> _WHAT IS REQUIRED_
Below are some records; work out how many of their lines contain "been" and give the number only.

§

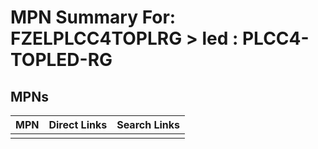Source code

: 



# MPN Summary For: FZELPLCC4TOPLRG > led : PLCC4-TOPLED-RG

## MPNs
  

|MPN|Direct Links|Search Links|
| :--- | :--- | :--- |
||||
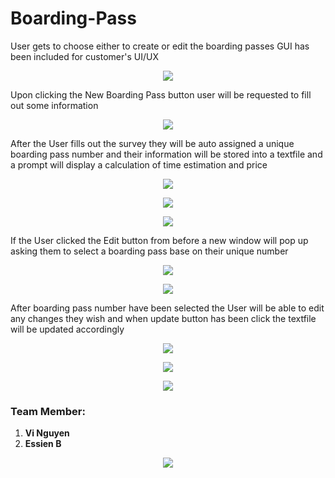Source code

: # Boarding-Pass

User gets to choose either to create or edit the boarding passes
GUI has been included for customer's UI/UX

<p align="center">
  <img src="boarding_pass_documentation/user_options.PNG">
</p>

Upon clicking the New Boarding Pass button user will be requested to fill out some information

<p align="center">
  <img src="boarding_pass_documentation/BoardingPass_fillout_0.PNG">
</p>

After the User fills out the survey they will be auto assigned a unique boarding pass number and 
their information will be stored into a textfile and a prompt will display a calculation of time estimation and price 

<p align="center">
  <img src="boarding_pass_documentation/BoardingPass_fillout_1.PNG">
</p>

<p align="center">
  <img src="boarding_pass_documentation/user_Prompt.PNG">
</p>

<p align="center">
  <img src="boarding_pass_documentation/textFile.PNG">
</p>

If the User clicked the Edit button from before a new window will pop up asking them to select a boarding pass base on their unique number

<p align="center">
  <img src="boarding_pass_documentation/user_options.PNG">
</p>

<p align="center">
  <img src="boarding_pass_documentation/edit.PNG">
</p>

After boarding pass number have been selected the User will be able to edit any changes they wish and when update button has been click the textfile will be updated accordingly

<p align="center">
  <img src="boarding_pass_documentation/editting_0.PNG">
</p>

<p align="center">
  <img src="boarding_pass_documentation/editting_1.PNG">
</p>

<p align="center">
  <img src="boarding_pass_documentation/textFile_editted.PNG">
</p>


### Team Member:
1. **Vi Nguyen**
2. **Essien B**

<p align="center">
  <img src="boarding_pass_documentation/Kanban_Board.PNG">
</p>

§

> _OUTPUT FOR THIS TASK_
2